### Task goal
The answer must repeat every record exactly, with all pictures omitted.

### Data to process
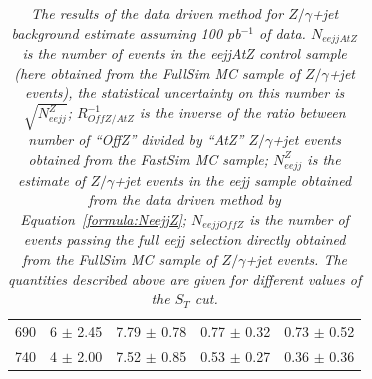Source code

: \begin{table}[htbp]
\begin{center}
\begin{tabular}{||c||c|c|c||c||}
   690  &       6  $\pm$    2.45  &    7.79  $\pm$    0.78  &    0.77  $\pm$    0.32  &    0.73  $\pm$    0.52  \\ 
   740  &       4  $\pm$    2.00  &    7.52  $\pm$    0.85  &    0.53  $\pm$    0.27  &    0.36  $\pm$    0.36  \\ 
\hline\hline
\end{tabular}
\end{center}
\caption{\small \sl The results of the data driven method for $Z/\gamma$+jet background 
estimate assuming 100 pb$^{-1}$ of data. $N_{eejjAtZ}$ is the number of events in the eejjAtZ control sample 
(here obtained from the FullSim MC sample of $Z/\gamma$+jet events), the statistical uncertainty 
on this number is $\sqrt{N_{eejj}^{Z}}$; $R_{OffZ/AtZ}^{-1}$ is the inverse of the 
ratio between number of ``OffZ'' divided by ``AtZ'' $Z/\gamma$+jet events obtained from the FastSim MC sample; 
$N_{eejj}^{Z}$ is the estimate of $Z/\gamma$+jet events in the eejj sample obtained from the data driven method by 
Equation~\ref{formula:NeejjZ}; $N_{eejjOffZ}$ is the number of 
events passing the full eejj selection directly obtained from the FullSim MC sample of $Z/\gamma$+jet events. 
The quantities described above are given for different values of the $S_T$ cut.}
\label{tab:ZjetClosureTest}
\end{table}






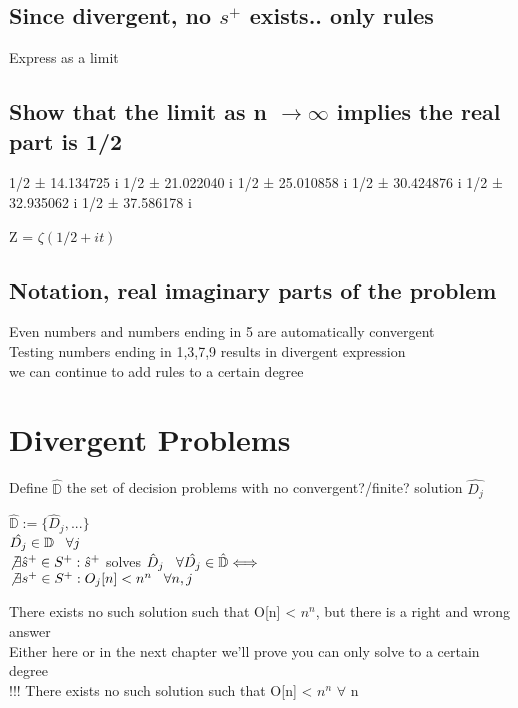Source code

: \documentclass[11pt]{article}
\begin{document}
\subsection{Since divergent, no $s^{+}$ exists.. only rules}
Express as a limit

\subsection{Show that the limit as n $\rightarrow \infty$ implies the real part is 1/2}
1/2 ± 14.134725 i
1/2 ± 21.022040 i
1/2 ± 25.010858 i
1/2 ± 30.424876 i
1/2 ± 32.935062 i
1/2 ± 37.586178 i

Z = $\zeta(1/2 + it)$

\subsection{Notation, real imaginary parts of the problem}
Even numbers and numbers ending in 5 are automatically convergent\\
Testing numbers ending in 1,3,7,9 results in divergent expression\\
we can continue to add rules to a certain degree




















\newpage
\section{Divergent Problems}
Define $\hat{\mathbb{D}}$ the set of decision problems with no convergent?/finite? solution $\hat{D_j}$\\
\begin{center}
$
\hat{\mathbb{D}} := \{\hat{D}_j,...\}
$
\\ \vspace{2mm}
$
\hat{D_j} \in \mathbb{D} \hspace{3mm} \forall j
$
\\ \vspace{2mm}
$
\not \exists \hat{s}^{+} \in S^{+} : \hat{s}^{+}$ solves $\hat{D}_j \hspace{3mm} \forall \hat{D_j} \in \hat{\mathbb{D}} \Longleftrightarrow 
$
\\
$
\not \exists s^{+} \in S^{+} : O_j \lbrack n \rbrack < n^n  \hspace{3mm} \forall n,j
$
\end{center}
There exists no such solution such that O[n] < $n^n$, but there is a right and wrong answer\\
Either here or in the next chapter we'll prove you can only solve to a certain degree\\
 !!! There exists no such solution such that O[n] < $n^n$ \hspace{3mm} $\forall$ n
 
\end{document}
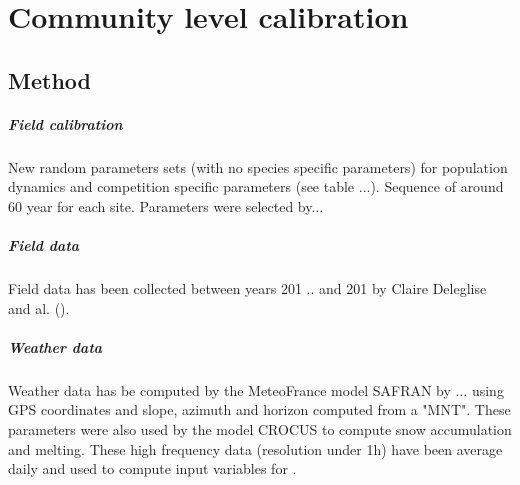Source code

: 
%
%

\chapter{Community level calibration}

\section{Method}

\paragraph{Field calibration}
New random parameters sets (with no species specific parameters) for population dynamics and competition specific parameters (see table ...).
Sequence of around 60 year for each site. Parameters were selected by...


\paragraph{Field data}
Field data has been collected between years 201 .. and 201 by Claire Deleglise and al. ().

\paragraph{Weather data}
Weather data has be computed by the MeteoFrance model SAFRAN by ... using GPS coordinates and slope, azimuth and horizon computed from a "MNT". These parameters were also used by the model CROCUS to compute snow accumulation and melting. These high frequency data (resolution under 1h) have been average daily and used to compute input variables for \model . 

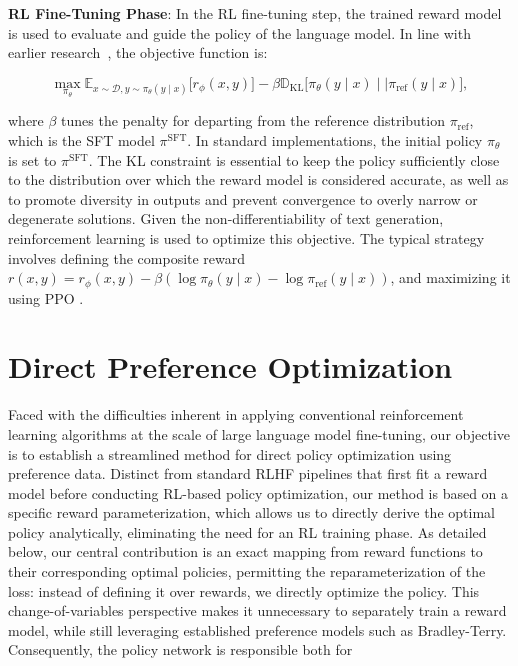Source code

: \textbf{RL Fine-Tuning Phase}: In the RL fine-tuning step, the trained reward model is used to evaluate and guide the policy of the language model. In line with earlier research~\citep{jaques2017sequence, jaques2020human}, the objective function is:

\begin{equation}\label{eq:RL}
\max_{\pi_{\theta}}  \mathbb{E}_{x\sim \mathcal{D}, y\sim \pi_{\theta}(y \mid x)}\bigl[r_{\phi}(x, y)\bigr] - \beta\mathbb{D}_{\textrm{KL}}\bigl[\pi_{\theta}(y\mid x)\mid \mid \pi_\text{ref}(y\mid x)\bigr],
\end{equation}

where $\beta$ tunes the penalty for departing from the reference distribution $\pi_\text{ref}$, which is the SFT model $\pi^\text{SFT}$. In standard implementations, the initial policy $\pi_\theta$ is set to $\pi^\text{SFT}$. The KL constraint is essential to keep the policy sufficiently close to the distribution over which the reward model is considered accurate, as well as to promote diversity in outputs and prevent convergence to overly narrow or degenerate solutions. Given the non-differentiability of text generation, reinforcement learning is used to optimize this objective. The typical strategy \citep{ziegler2020finetuning, stiennon2022learning, bai2022training, ouyang2022training} involves defining the composite reward ${r(x, y) = r_{\phi}(x, y) -\beta (\log \pi_{\theta}(y\mid x) - \log \pi_\text{ref}(y\mid x))}$, and maximizing it using PPO \cite{schulman2017proximal}.

\section{Direct Preference Optimization}\label{sec:DPO}

Faced with the difficulties inherent in applying conventional reinforcement learning algorithms at the scale of large language model fine-tuning, our objective is to establish a streamlined method for direct policy optimization using preference data. Distinct from standard RLHF pipelines that first fit a reward model before conducting RL-based policy optimization, our method is based on a specific reward parameterization, which allows us to directly derive the optimal policy analytically, eliminating the need for an RL training phase. As detailed below, our central contribution is an exact mapping from reward functions to their corresponding optimal policies, permitting the reparameterization of the loss: instead of defining it over rewards, we directly optimize the policy. This change-of-variables perspective makes it unnecessary to separately train a reward model, while still leveraging established preference models such as Bradley-Terry. Consequently, the policy network is responsible both for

### Final answer
Source code

: \begin{table}[htbp]
\begin{center}
\begin{tabular}{||c||c|c|c||c||}
   690  &       6  $\pm$    2.45  &    7.79  $\pm$    0.78  &    0.77  $\pm$    0.32  &    0.73  $\pm$    0.52  \\ 
   740  &       4  $\pm$    2.00  &    7.52  $\pm$    0.85  &    0.53  $\pm$    0.27  &    0.36  $\pm$    0.36  \\ 
\hline\hline
\end{tabular}
\end{center}
\caption{\small \sl The results of the data driven method for $Z/\gamma$+jet background 
estimate assuming 100 pb$^{-1}$ of data. $N_{eejjAtZ}$ is the number of events in the eejjAtZ control sample 
(here obtained from the FullSim MC sample of $Z/\gamma$+jet events), the statistical uncertainty 
on this number is $\sqrt{N_{eejj}^{Z}}$; $R_{OffZ/AtZ}^{-1}$ is the inverse of the 
ratio between number of ``OffZ'' divided by ``AtZ'' $Z/\gamma$+jet events obtained from the FastSim MC sample; 
$N_{eejj}^{Z}$ is the estimate of $Z/\gamma$+jet events in the eejj sample obtained from the data driven method by 
Equation~\ref{formula:NeejjZ}; $N_{eejjOffZ}$ is the number of 
events passing the full eejj selection directly obtained from the FullSim MC sample of $Z/\gamma$+jet events. 
The quantities described above are given for different values of the $S_T$ cut.}
\label{tab:ZjetClosureTest}
\end{table}






Source code

: \documentclass[11pt]{article}
\begin{document}
\subsection{Since divergent, no $s^{+}$ exists.. only rules}
Express as a limit

\subsection{Show that the limit as n $\rightarrow \infty$ implies the real part is 1/2}
1/2 ± 14.134725 i
1/2 ± 21.022040 i
1/2 ± 25.010858 i
1/2 ± 30.424876 i
1/2 ± 32.935062 i
1/2 ± 37.586178 i

Z = $\zeta(1/2 + it)$

\subsection{Notation, real imaginary parts of the problem}
Even numbers and numbers ending in 5 are automatically convergent\\
Testing numbers ending in 1,3,7,9 results in divergent expression\\
we can continue to add rules to a certain degree




















\newpage
\section{Divergent Problems}
Define $\hat{\mathbb{D}}$ the set of decision problems with no convergent?/finite? solution $\hat{D_j}$\\
\begin{center}
$
\hat{\mathbb{D}} := \{\hat{D}_j,...\}
$
\\ \vspace{2mm}
$
\hat{D_j} \in \mathbb{D} \hspace{3mm} \forall j
$
\\ \vspace{2mm}
$
\not \exists \hat{s}^{+} \in S^{+} : \hat{s}^{+}$ solves $\hat{D}_j \hspace{3mm} \forall \hat{D_j} \in \hat{\mathbb{D}} \Longleftrightarrow 
$
\\
$
\not \exists s^{+} \in S^{+} : O_j \lbrack n \rbrack < n^n  \hspace{3mm} \forall n,j
$
\end{center}
There exists no such solution such that O[n] < $n^n$, but there is a right and wrong answer\\
Either here or in the next chapter we'll prove you can only solve to a certain degree\\
 !!! There exists no such solution such that O[n] < $n^n$ \hspace{3mm} $\forall$ n
 
\end{document}
Source code

: 
%
%

\chapter{Community level calibration}

\section{Method}

\paragraph{Field calibration}
New random parameters sets (with no species specific parameters) for population dynamics and competition specific parameters (see table ...).
Sequence of around 60 year for each site. Parameters were selected by...


\paragraph{Field data}
Field data has been collected between years 201 .. and 201 by Claire Deleglise and al. ().

\paragraph{Weather data}
Weather data has be computed by the MeteoFrance model SAFRAN by ... using GPS coordinates and slope, azimuth and horizon computed from a "MNT". These parameters were also used by the model CROCUS to compute snow accumulation and melting. These high frequency data (resolution under 1h) have been average daily and used to compute input variables for \model . 

Source code

: \textbf{RL Fine-Tuning Phase}: In the RL fine-tuning step, the trained reward model is used to evaluate and guide the policy of the language model. In line with earlier research~\citep{jaques2017sequence, jaques2020human}, the objective function is:

\begin{equation}\label{eq:RL}
\max_{\pi_{\theta}}  \mathbb{E}_{x\sim \mathcal{D}, y\sim \pi_{\theta}(y \mid x)}\bigl[r_{\phi}(x, y)\bigr] - \beta\mathbb{D}_{\textrm{KL}}\bigl[\pi_{\theta}(y\mid x)\mid \mid \pi_\text{ref}(y\mid x)\bigr],
\end{equation}

where $\beta$ tunes the penalty for departing from the reference distribution $\pi_\text{ref}$, which is the SFT model $\pi^\text{SFT}$. In standard implementations, the initial policy $\pi_\theta$ is set to $\pi^\text{SFT}$. The KL constraint is essential to keep the policy sufficiently close to the distribution over which the reward model is considered accurate, as well as to promote diversity in outputs and prevent convergence to overly narrow or degenerate solutions. Given the non-differentiability of text generation, reinforcement learning is used to optimize this objective. The typical strategy \citep{ziegler2020finetuning, stiennon2022learning, bai2022training, ouyang2022training} involves defining the composite reward ${r(x, y) = r_{\phi}(x, y) -\beta (\log \pi_{\theta}(y\mid x) - \log \pi_\text{ref}(y\mid x))}$, and maximizing it using PPO \cite{schulman2017proximal}.

\section{Direct Preference Optimization}\label{sec:DPO}

Faced with the difficulties inherent in applying conventional reinforcement learning algorithms at the scale of large language model fine-tuning, our objective is to establish a streamlined method for direct policy optimization using preference data. Distinct from standard RLHF pipelines that first fit a reward model before conducting RL-based policy optimization, our method is based on a specific reward parameterization, which allows us to directly derive the optimal policy analytically, eliminating the need for an RL training phase. As detailed below, our central contribution is an exact mapping from reward functions to their corresponding optimal policies, permitting the reparameterization of the loss: instead of defining it over rewards, we directly optimize the policy. This change-of-variables perspective makes it unnecessary to separately train a reward model, while still leveraging established preference models such as Bradley-Terry. Consequently, the policy network is responsible both for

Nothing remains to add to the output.